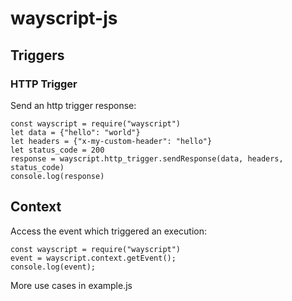 # wayscript-js

## Triggers

### HTTP Trigger

Send an http trigger response:
```
const wayscript = require("wayscript")
let data = {"hello": "world"}
let headers = {"x-my-custom-header": "hello"}
let status_code = 200
response = wayscript.http_trigger.sendResponse(data, headers, status_code)
console.log(response)
```


## Context

Access the event which triggered an execution:
```
const wayscript = require("wayscript")
event = wayscript.context.getEvent();
console.log(event);
```

More use cases in example.js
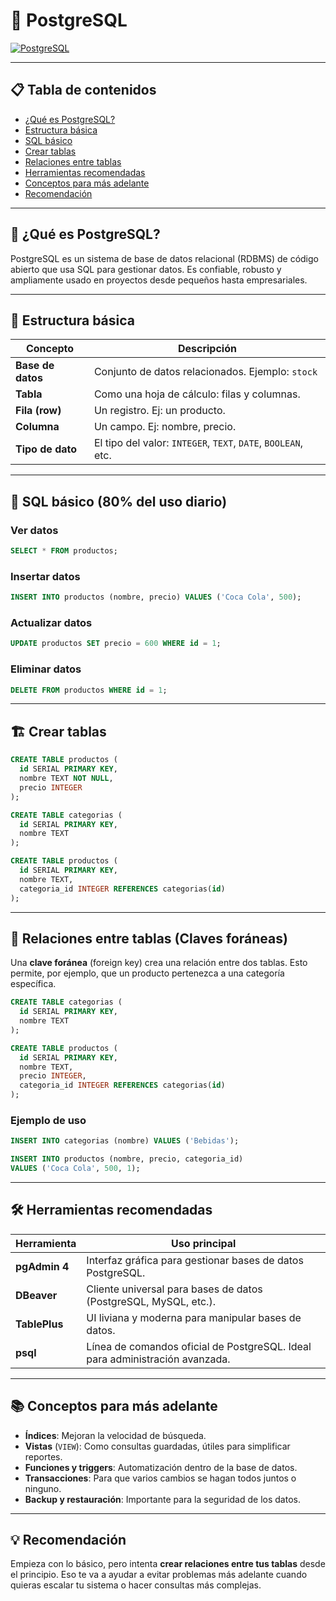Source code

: # 🐘 PostgreSQL

[![PostgreSQL](https://img.shields.io/badge/PostgreSQL-Relational_DB-blue)](https://www.postgresql.org/)

---

## 📋 Tabla de contenidos

- [¿Qué es PostgreSQL?](#-qué-es-postgresql)
- [Estructura básica](#-estructura-básica)
- [SQL básico](#-sql-básico-80-del-uso-diario)
- [Crear tablas](#-crear-tablas)
- [Relaciones entre tablas](#-relaciones-entre-tablas-claves-foráneas)
- [Herramientas recomendadas](#-herramientas-recomendadas)
- [Conceptos para más adelante](#-conceptos-para-más-adelante)
- [Recomendación](#-recomendación)

---

## 🧠 ¿Qué es PostgreSQL?

PostgreSQL es un sistema de base de datos relacional (RDBMS) de código abierto que usa SQL para gestionar datos. Es confiable, robusto y ampliamente usado en proyectos desde pequeños hasta empresariales.

---

## 🧱 Estructura básica

| Concepto        | Descripción |
|----------------|-------------|
| **Base de datos** | Conjunto de datos relacionados. Ejemplo: `stock` |
| **Tabla**         | Como una hoja de cálculo: filas y columnas. |
| **Fila (row)**    | Un registro. Ej: un producto. |
| **Columna**       | Un campo. Ej: nombre, precio. |
| **Tipo de dato**  | El tipo del valor: `INTEGER`, `TEXT`, `DATE`, `BOOLEAN`, etc. |

---

## 🧾 SQL básico (80% del uso diario)

### Ver datos

```sql
SELECT * FROM productos;
```

### Insertar datos

```sql
INSERT INTO productos (nombre, precio) VALUES ('Coca Cola', 500);
```

### Actualizar datos

```sql
UPDATE productos SET precio = 600 WHERE id = 1;
```

### Eliminar datos

```sql
DELETE FROM productos WHERE id = 1;
```

---

## 🏗 Crear tablas

```sql
CREATE TABLE productos (
  id SERIAL PRIMARY KEY,
  nombre TEXT NOT NULL,
  precio INTEGER
);
```

```sql
CREATE TABLE categorias (
  id SERIAL PRIMARY KEY,
  nombre TEXT
);
```

```sql
CREATE TABLE productos (
  id SERIAL PRIMARY KEY,
  nombre TEXT,
  categoria_id INTEGER REFERENCES categorias(id)
);
```

---

## 🔗 Relaciones entre tablas (Claves foráneas)

Una **clave foránea** (foreign key) crea una relación entre dos tablas. Esto permite, por ejemplo, que un producto pertenezca a una categoría específica.

```sql
CREATE TABLE categorias (
  id SERIAL PRIMARY KEY,
  nombre TEXT
);

CREATE TABLE productos (
  id SERIAL PRIMARY KEY,
  nombre TEXT,
  precio INTEGER,
  categoria_id INTEGER REFERENCES categorias(id)
);
```

### Ejemplo de uso

```sql
INSERT INTO categorias (nombre) VALUES ('Bebidas');

INSERT INTO productos (nombre, precio, categoria_id) 
VALUES ('Coca Cola', 500, 1);
```

---

## 🛠 Herramientas recomendadas

| Herramienta     | Uso principal |
|-----------------|---------------|
| **pgAdmin 4**   | Interfaz gráfica para gestionar bases de datos PostgreSQL. |
| **DBeaver**     | Cliente universal para bases de datos (PostgreSQL, MySQL, etc.). |
| **TablePlus**   | UI liviana y moderna para manipular bases de datos. |
| **psql**        | Línea de comandos oficial de PostgreSQL. Ideal para administración avanzada. |

---

## 📚 Conceptos para más adelante

- **Índices**: Mejoran la velocidad de búsqueda.
- **Vistas** (`VIEW`): Como consultas guardadas, útiles para simplificar reportes.
- **Funciones y triggers**: Automatización dentro de la base de datos.
- **Transacciones**: Para que varios cambios se hagan todos juntos o ninguno.
- **Backup y restauración**: Importante para la seguridad de los datos.

---

## 💡 Recomendación

Empieza con lo básico, pero intenta **crear relaciones entre tus tablas** desde el principio. Eso te va a ayudar a evitar problemas más adelante cuando quieras escalar tu sistema o hacer consultas más complejas.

* Exercise instructions: Every line of the material should be repeated precisely; pictures are to be excluded.

* Expected answer:
 # wayscript-js

## Triggers

### HTTP Trigger

Send an http trigger response:
```
const wayscript = require("wayscript")
let data = {"hello": "world"}
let headers = {"x-my-custom-header": "hello"}
let status_code = 200
response = wayscript.http_trigger.sendResponse(data, headers, status_code)
console.log(response)
```


## Context

Access the event which triggered an execution:
```
const wayscript = require("wayscript")
event = wayscript.context.getEvent();
console.log(event);
```

More use cases in example.js
Source code

: # 🐘 PostgreSQL

[![PostgreSQL](https://img.shields.io/badge/PostgreSQL-Relational_DB-blue)](https://www.postgresql.org/)

---

## 📋 Tabla de contenidos

- [¿Qué es PostgreSQL?](#-qué-es-postgresql)
- [Estructura básica](#-estructura-básica)
- [SQL básico](#-sql-básico-80-del-uso-diario)
- [Crear tablas](#-crear-tablas)
- [Relaciones entre tablas](#-relaciones-entre-tablas-claves-foráneas)
- [Herramientas recomendadas](#-herramientas-recomendadas)
- [Conceptos para más adelante](#-conceptos-para-más-adelante)
- [Recomendación](#-recomendación)

---

## 🧠 ¿Qué es PostgreSQL?

PostgreSQL es un sistema de base de datos relacional (RDBMS) de código abierto que usa SQL para gestionar datos. Es confiable, robusto y ampliamente usado en proyectos desde pequeños hasta empresariales.

---

## 🧱 Estructura básica

| Concepto        | Descripción |
|----------------|-------------|
| **Base de datos** | Conjunto de datos relacionados. Ejemplo: `stock` |
| **Tabla**         | Como una hoja de cálculo: filas y columnas. |
| **Fila (row)**    | Un registro. Ej: un producto. |
| **Columna**       | Un campo. Ej: nombre, precio. |
| **Tipo de dato**  | El tipo del valor: `INTEGER`, `TEXT`, `DATE`, `BOOLEAN`, etc. |

---

## 🧾 SQL básico (80% del uso diario)

### Ver datos

```sql
SELECT * FROM productos;
```

### Insertar datos

```sql
INSERT INTO productos (nombre, precio) VALUES ('Coca Cola', 500);
```

### Actualizar datos

```sql
UPDATE productos SET precio = 600 WHERE id = 1;
```

### Eliminar datos

```sql
DELETE FROM productos WHERE id = 1;
```

---

## 🏗 Crear tablas

```sql
CREATE TABLE productos (
  id SERIAL PRIMARY KEY,
  nombre TEXT NOT NULL,
  precio INTEGER
);
```

```sql
CREATE TABLE categorias (
  id SERIAL PRIMARY KEY,
  nombre TEXT
);
```

```sql
CREATE TABLE productos (
  id SERIAL PRIMARY KEY,
  nombre TEXT,
  categoria_id INTEGER REFERENCES categorias(id)
);
```

---

## 🔗 Relaciones entre tablas (Claves foráneas)

Una **clave foránea** (foreign key) crea una relación entre dos tablas. Esto permite, por ejemplo, que un producto pertenezca a una categoría específica.

```sql
CREATE TABLE categorias (
  id SERIAL PRIMARY KEY,
  nombre TEXT
);

CREATE TABLE productos (
  id SERIAL PRIMARY KEY,
  nombre TEXT,
  precio INTEGER,
  categoria_id INTEGER REFERENCES categorias(id)
);
```

### Ejemplo de uso

```sql
INSERT INTO categorias (nombre) VALUES ('Bebidas');

INSERT INTO productos (nombre, precio, categoria_id) 
VALUES ('Coca Cola', 500, 1);
```

---

## 🛠 Herramientas recomendadas

| Herramienta     | Uso principal |
|-----------------|---------------|
| **pgAdmin 4**   | Interfaz gráfica para gestionar bases de datos PostgreSQL. |
| **DBeaver**     | Cliente universal para bases de datos (PostgreSQL, MySQL, etc.). |
| **TablePlus**   | UI liviana y moderna para manipular bases de datos. |
| **psql**        | Línea de comandos oficial de PostgreSQL. Ideal para administración avanzada. |

---

## 📚 Conceptos para más adelante

- **Índices**: Mejoran la velocidad de búsqueda.
- **Vistas** (`VIEW`): Como consultas guardadas, útiles para simplificar reportes.
- **Funciones y triggers**: Automatización dentro de la base de datos.
- **Transacciones**: Para que varios cambios se hagan todos juntos o ninguno.
- **Backup y restauración**: Importante para la seguridad de los datos.

---

## 💡 Recomendación

Empieza con lo básico, pero intenta **crear relaciones entre tus tablas** desde el principio. Eso te va a ayudar a evitar problemas más adelante cuando quieras escalar tu sistema o hacer consultas más complejas.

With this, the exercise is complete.